(DATA PROVIDED)
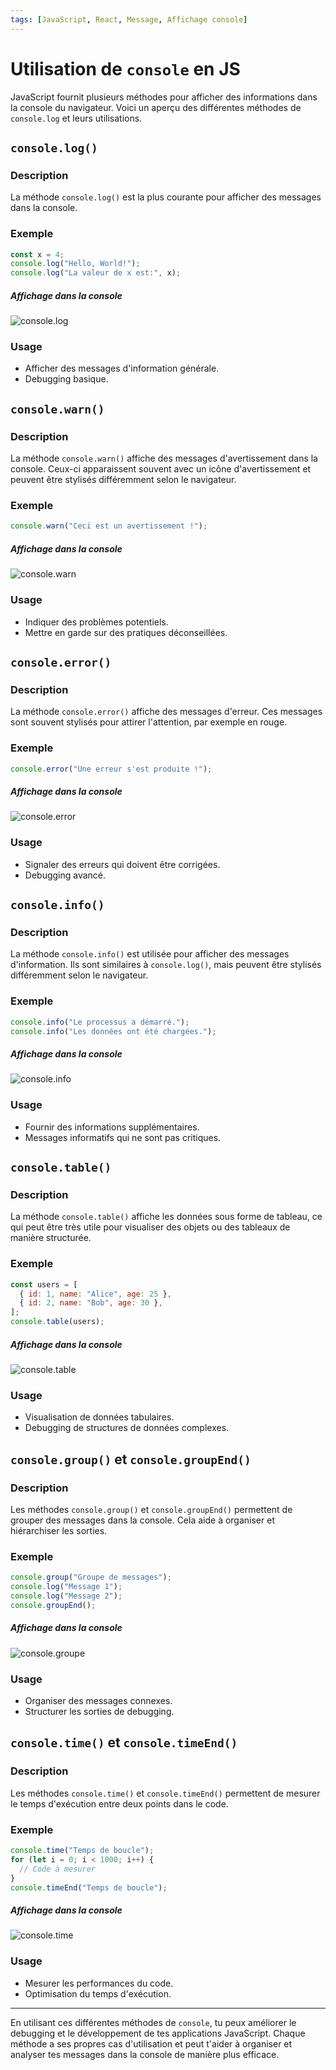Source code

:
 ```yaml
---
tags: [JavaScript, React, Message, Affichage console]
---
```


# Utilisation de `console` en JS

JavaScript fournit plusieurs méthodes pour afficher des informations dans la console du navigateur. Voici un aperçu des différentes méthodes de `console.log` et leurs utilisations.

## `console.log()`

### Description

La méthode `console.log()` est la plus courante pour afficher des messages dans la console.

### Exemple

```javascript
const x = 4;
console.log("Hello, World!");
console.log("La valeur de x est:", x);
```

##### Affichage dans la console

![console.log](./images/console-log.png)

### Usage

- Afficher des messages d'information générale.
- Debugging basique.

## `console.warn()`

### Description

La méthode `console.warn()` affiche des messages d'avertissement dans la console. Ceux-ci apparaissent souvent avec un icône d'avertissement et peuvent être stylisés différemment selon le navigateur.

### Exemple

```javascript
console.warn("Ceci est un avertissement !");
```

##### Affichage dans la console

![console.warn](./images/console-warn.png)

### Usage

- Indiquer des problèmes potentiels.
- Mettre en garde sur des pratiques déconseillées.

## `console.error()`

### Description

La méthode `console.error()` affiche des messages d'erreur. Ces messages sont souvent stylisés pour attirer l'attention, par exemple en rouge.

### Exemple

```javascript
console.error("Une erreur s'est produite !");
```

##### Affichage dans la console

![console.error](./images/console-error.png)

### Usage

- Signaler des erreurs qui doivent être corrigées.
- Debugging avancé.

## `console.info()`

### Description

La méthode `console.info()` est utilisée pour afficher des messages d'information. Ils sont similaires à `console.log()`, mais peuvent être stylisés différemment selon le navigateur.

### Exemple

```javascript
console.info("Le processus a démarré.");
console.info("Les données ont été chargées.");
```

##### Affichage dans la console

![console.info](./images/console-info.png)

### Usage

- Fournir des informations supplémentaires.
- Messages informatifs qui ne sont pas critiques.

## `console.table()`

### Description

La méthode `console.table()` affiche les données sous forme de tableau, ce qui peut être très utile pour visualiser des objets ou des tableaux de manière structurée.

### Exemple

```javascript
const users = [
  { id: 1, name: "Alice", age: 25 },
  { id: 2, name: "Bob", age: 30 },
];
console.table(users);
```

##### Affichage dans la console

![console.table](./images/console-table.png)

### Usage

- Visualisation de données tabulaires.
- Debugging de structures de données complexes.

## `console.group()` et `console.groupEnd()`

### Description

Les méthodes `console.group()` et `console.groupEnd()` permettent de grouper des messages dans la console. Cela aide à organiser et hiérarchiser les sorties.

### Exemple

```javascript
console.group("Groupe de messages");
console.log("Message 1");
console.log("Message 2");
console.groupEnd();
```

##### Affichage dans la console

![console.groupe](./images/console-groupe.png)

### Usage

- Organiser des messages connexes.
- Structurer les sorties de debugging.

## `console.time()` et `console.timeEnd()`

### Description

Les méthodes `console.time()` et `console.timeEnd()` permettent de mesurer le temps d'exécution entre deux points dans le code.

### Exemple

```javascript
console.time("Temps de boucle");
for (let i = 0; i < 1000; i++) {
  // Code à mesurer
}
console.timeEnd("Temps de boucle");
```

##### Affichage dans la console

![console.time](./images/console-time.png)

### Usage

- Mesurer les performances du code.
- Optimisation du temps d'exécution.

---

En utilisant ces différentes méthodes de `console`, tu peux améliorer le debugging et le développement de tes applications JavaScript. Chaque méthode a ses propres cas d'utilisation et peut t'aider à organiser et analyser tes messages dans la console de manière plus efficace.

(EXERCISE DETAILS) Return each record exactly as given, excluding any image.

(FINISHED TASK)
Source code

:
 ```yaml
---
tags: [JavaScript, React, Message, Affichage console]
---
```


# Utilisation de `console` en JS

JavaScript fournit plusieurs méthodes pour afficher des informations dans la console du navigateur. Voici un aperçu des différentes méthodes de `console.log` et leurs utilisations.

## `console.log()`

### Description

La méthode `console.log()` est la plus courante pour afficher des messages dans la console.

### Exemple

```javascript
const x = 4;
console.log("Hello, World!");
console.log("La valeur de x est:", x);
```

##### Affichage dans la console

![console.log](./images/console-log.png)

### Usage

- Afficher des messages d'information générale.
- Debugging basique.

## `console.warn()`

### Description

La méthode `console.warn()` affiche des messages d'avertissement dans la console. Ceux-ci apparaissent souvent avec un icône d'avertissement et peuvent être stylisés différemment selon le navigateur.

### Exemple

```javascript
console.warn("Ceci est un avertissement !");
```

##### Affichage dans la console

![console.warn](./images/console-warn.png)

### Usage

- Indiquer des problèmes potentiels.
- Mettre en garde sur des pratiques déconseillées.

## `console.error()`

### Description

La méthode `console.error()` affiche des messages d'erreur. Ces messages sont souvent stylisés pour attirer l'attention, par exemple en rouge.

### Exemple

```javascript
console.error("Une erreur s'est produite !");
```

##### Affichage dans la console

![console.error](./images/console-error.png)

### Usage

- Signaler des erreurs qui doivent être corrigées.
- Debugging avancé.

## `console.info()`

### Description

La méthode `console.info()` est utilisée pour afficher des messages d'information. Ils sont similaires à `console.log()`, mais peuvent être stylisés différemment selon le navigateur.

### Exemple

```javascript
console.info("Le processus a démarré.");
console.info("Les données ont été chargées.");
```

##### Affichage dans la console

![console.info](./images/console-info.png)

### Usage

- Fournir des informations supplémentaires.
- Messages informatifs qui ne sont pas critiques.

## `console.table()`

### Description

La méthode `console.table()` affiche les données sous forme de tableau, ce qui peut être très utile pour visualiser des objets ou des tableaux de manière structurée.

### Exemple

```javascript
const users = [
  { id: 1, name: "Alice", age: 25 },
  { id: 2, name: "Bob", age: 30 },
];
console.table(users);
```

##### Affichage dans la console

![console.table](./images/console-table.png)

### Usage

- Visualisation de données tabulaires.
- Debugging de structures de données complexes.

## `console.group()` et `console.groupEnd()`

### Description

Les méthodes `console.group()` et `console.groupEnd()` permettent de grouper des messages dans la console. Cela aide à organiser et hiérarchiser les sorties.

### Exemple

```javascript
console.group("Groupe de messages");
console.log("Message 1");
console.log("Message 2");
console.groupEnd();
```

##### Affichage dans la console

![console.groupe](./images/console-groupe.png)

### Usage

- Organiser des messages connexes.
- Structurer les sorties de debugging.

## `console.time()` et `console.timeEnd()`

### Description

Les méthodes `console.time()` et `console.timeEnd()` permettent de mesurer le temps d'exécution entre deux points dans le code.

### Exemple

```javascript
console.time("Temps de boucle");
for (let i = 0; i < 1000; i++) {
  // Code à mesurer
}
console.timeEnd("Temps de boucle");
```

##### Affichage dans la console

![console.time](./images/console-time.png)

### Usage

- Mesurer les performances du code.
- Optimisation du temps d'exécution.

---

En utilisant ces différentes méthodes de `console`, tu peux améliorer le debugging et le développement de tes applications JavaScript. Chaque méthode a ses propres cas d'utilisation et peut t'aider à organiser et analyser tes messages dans la console de manière plus efficace.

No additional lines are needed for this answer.